Auch das gehört für mich selbstverständlich zu den Aufgaben
eines Trainers, sich auch nach schlechten Spielen der Kritik der Zuschauer
zu stellen. Mich wirst du sicherlich genau so nach Niederlagen im Sportlerheim
antreffen wie nach Siegen. Wobei es mir grundsätzlich oft lieber ist,
wenn mich Leute ansprechen, als dass ich selber jeden anquatsche. Vom Typus
her bin ich nämlich eher ruhig und zurückhaltend - es sei denn,
der Ball rollt und es wird um Punkte gekämpft.

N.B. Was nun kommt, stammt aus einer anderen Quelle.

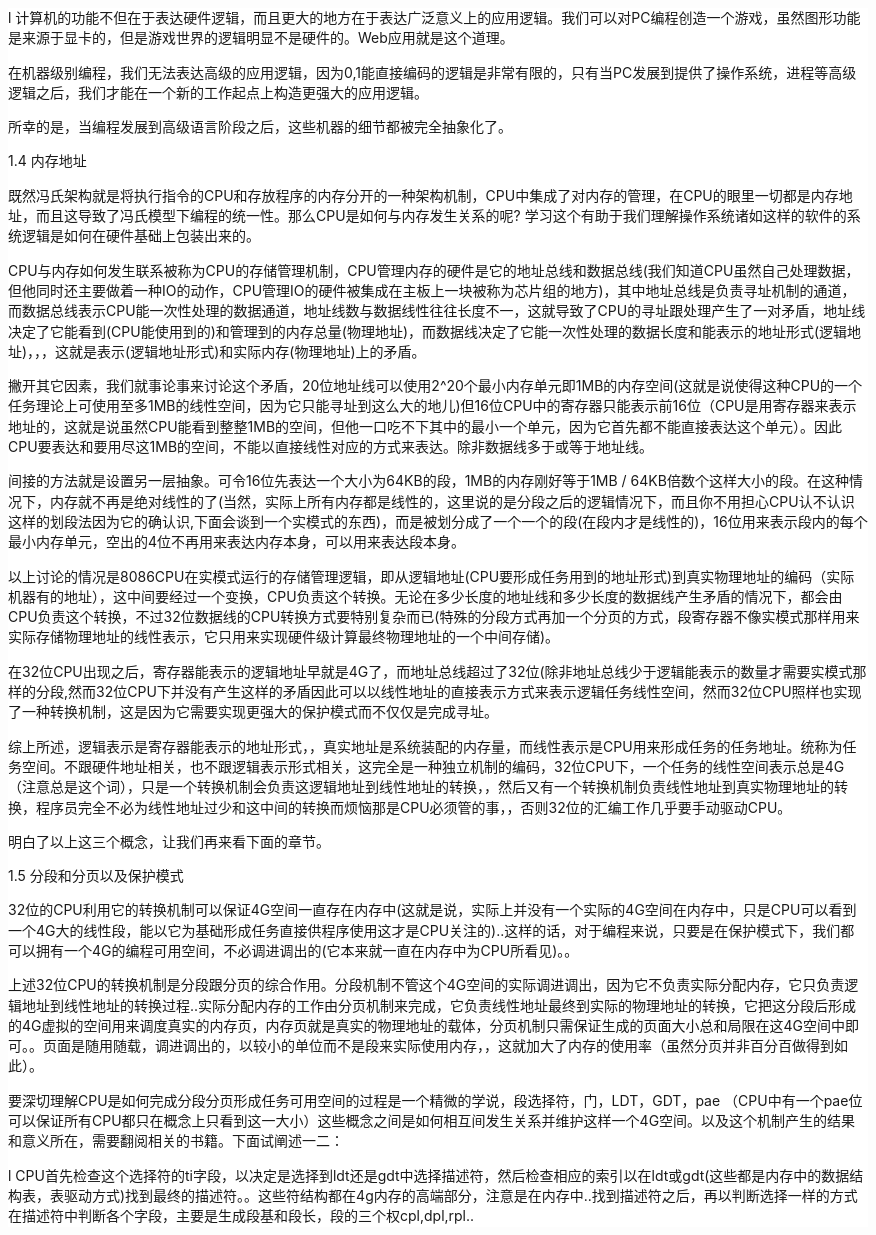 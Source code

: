   
l 计算机的功能不但在于表达硬件逻辑，而且更大的地方在于表达广泛意义上的应用逻辑。我们可以对PC编程创造一个游戏，虽然图形功能是来源于显卡的，但是游戏世界的逻辑明显不是硬件的。Web应用就是这个道理。
  
  
在机器级别编程，我们无法表达高级的应用逻辑，因为0,1能直接编码的逻辑是非常有限的，只有当PC发展到提供了操作系统，进程等高级逻辑之后，我们才能在一个新的工作起点上构造更强大的应用逻辑。
  
  
所幸的是，当编程发展到高级语言阶段之后，这些机器的细节都被完全抽象化了。
  
1.4 内存地址
  
既然冯氏架构就是将执行指令的CPU和存放程序的内存分开的一种架构机制，CPU中集成了对内存的管理，在CPU的眼里一切都是内存地址，而且这导致了冯氏模型下编程的统一性。那么CPU是如何与内存发生关系的呢? 学习这个有助于我们理解操作系统诸如这样的软件的系统逻辑是如何在硬件基础上包装出来的。
  
  
CPU与内存如何发生联系被称为CPU的存储管理机制，CPU管理内存的硬件是它的地址总线和数据总线(我们知道CPU虽然自己处理数据，但他同时还主要做着一种IO的动作，CPU管理IO的硬件被集成在主板上一块被称为芯片组的地方)，其中地址总线是负责寻址机制的通道，而数据总线表示CPU能一次性处理的数据通道，地址线数与数据线性往往长度不一，这就导致了CPU的寻址跟处理产生了一对矛盾，地址线决定了它能看到(CPU能使用到的)和管理到的内存总量(物理地址)，而数据线决定了它能一次性处理的数据长度和能表示的地址形式(逻辑地址)，，，这就是表示(逻辑地址形式)和实际内存(物理地址)上的矛盾。
  
  
撇开其它因素，我们就事论事来讨论这个矛盾，20位地址线可以使用2^20个最小内存单元即1MB的内存空间(这就是说使得这种CPU的一个任务理论上可使用至多1MB的线性空间，因为它只能寻址到这么大的地儿)但16位CPU中的寄存器只能表示前16位（CPU是用寄存器来表示地址的，这就是说虽然CPU能看到整整1MB的空间，但他一口吃不下其中的最小一个单元，因为它首先都不能直接表达这个单元）。因此CPU要表达和要用尽这1MB的空间，不能以直接线性对应的方式来表达。除非数据线多于或等于地址线。
  
  
间接的方法就是设置另一层抽象。可令16位先表达一个大小为64KB的段，1MB的内存刚好等于1MB / 64KB倍数个这样大小的段。在这种情况下，内存就不再是绝对线性的了(当然，实际上所有内存都是线性的，这里说的是分段之后的逻辑情况下，而且你不用担心CPU认不认识这样的划段法因为它的确认识,下面会谈到一个实模式的东西)，而是被划分成了一个一个的段(在段内才是线性的)，16位用来表示段内的每个最小内存单元，空出的4位不再用来表达内存本身，可以用来表达段本身。
  
  
以上讨论的情况是8086CPU在实模式运行的存储管理逻辑，即从逻辑地址(CPU要形成任务用到的地址形式)到真实物理地址的编码（实际机器有的地址），这中间要经过一个变换，CPU负责这个转换。无论在多少长度的地址线和多少长度的数据线产生矛盾的情况下，都会由CPU负责这个转换，不过32位数据线的CPU转换方式要特别复杂而已(特殊的分段方式再加一个分页的方式，段寄存器不像实模式那样用来实际存储物理地址的线性表示，它只用来实现硬件级计算最终物理地址的一个中间存储)。
  
  
在32位CPU出现之后，寄存器能表示的逻辑地址早就是4G了，而地址总线超过了32位(除非地址总线少于逻辑能表示的数量才需要实模式那样的分段,然而32位CPU下并没有产生这样的矛盾因此可以以线性地址的直接表示方式来表示逻辑任务线性空间，然而32位CPU照样也实现了一种转换机制，这是因为它需要实现更强大的保护模式而不仅仅是完成寻址。
  
  
综上所述，逻辑表示是寄存器能表示的地址形式，，真实地址是系统装配的内存量，而线性表示是CPU用来形成任务的任务地址。统称为任务空间。不跟硬件地址相关，也不跟逻辑表示形式相关，这完全是一种独立机制的编码，32位CPU下，一个任务的线性空间表示总是4G（注意总是这个词），只是一个转换机制会负责这逻辑地址到线性地址的转换，，然后又有一个转换机制负责线性地址到真实物理地址的转换，程序员完全不必为线性地址过少和这中间的转换而烦恼那是CPU必须管的事，，否则32位的汇编工作几乎要手动驱动CPU。
  
  
明白了以上这三个概念，让我们再来看下面的章节。
  
1.5 分段和分页以及保护模式
  
32位的CPU利用它的转换机制可以保证4G空间一直存在内存中(这就是说，实际上并没有一个实际的4G空间在内存中，只是CPU可以看到一个4G大的线性段，能以它为基础形成任务直接供程序使用这才是CPU关注的)..这样的话，对于编程来说，只要是在保护模式下，我们都可以拥有一个4G的编程可用空间，不必调进调出的(它本来就一直在内存中为CPU所看见)。。
  
  
上述32位CPU的转换机制是分段跟分页的综合作用。分段机制不管这个4G空间的实际调进调出，因为它不负责实际分配内存，它只负责逻辑地址到线性地址的转换过程..实际分配内存的工作由分页机制来完成，它负责线性地址最终到实际的物理地址的转换，它把这分段后形成的4G虚拟的空间用来调度真实的内存页，内存页就是真实的物理地址的载体，分页机制只需保证生成的页面大小总和局限在这4G空间中即可。。页面是随用随载，调进调出的，以较小的单位而不是段来实际使用内存，，这就加大了内存的使用率（虽然分页并非百分百做得到如此）。
  
  
要深切理解CPU是如何完成分段分页形成任务可用空间的过程是一个精微的学说，段选择符，门，LDT，GDT，pae （CPU中有一个pae位可以保证所有CPU都只在概念上只看到这一大小）这些概念之间是如何相互间发生关系并维护这样一个4G空间。以及这个机制产生的结果和意义所在，需要翻阅相关的书籍。下面试阐述一二：
  
  
l CPU首先检查这个选择符的ti字段，以决定是选择到ldt还是gdt中选择描述符，然后检查相应的索引以在ldt或gdt(这些都是内存中的数据结构表，表驱动方式)找到最终的描述符。。这些符结构都在4g内存的高端部分，注意是在内存中..找到描述符之后，再以判断选择一样的方式在描述符中判断各个字段，主要是生成段基和段长，段的三个权cpl,dpl,rpl..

Ich wünsche dir eine schöne und natürlich erfolgreiche Zeit beim SVM und ich würde mich nach deiner Eingewöhnungszeit und kurz vor dem Saisonstart gerne über ein weiteres Gespräch freuen!
Sascha:
Vielen Dank, Udo, ich denke, das wäre in unser aller Sinne. Natürlich
können wir uns vor Saisonstart wieder unterhalten. Ich unterstütze
euch bei eurer tollen Arbeit mit der Homepage wann immer ich kann!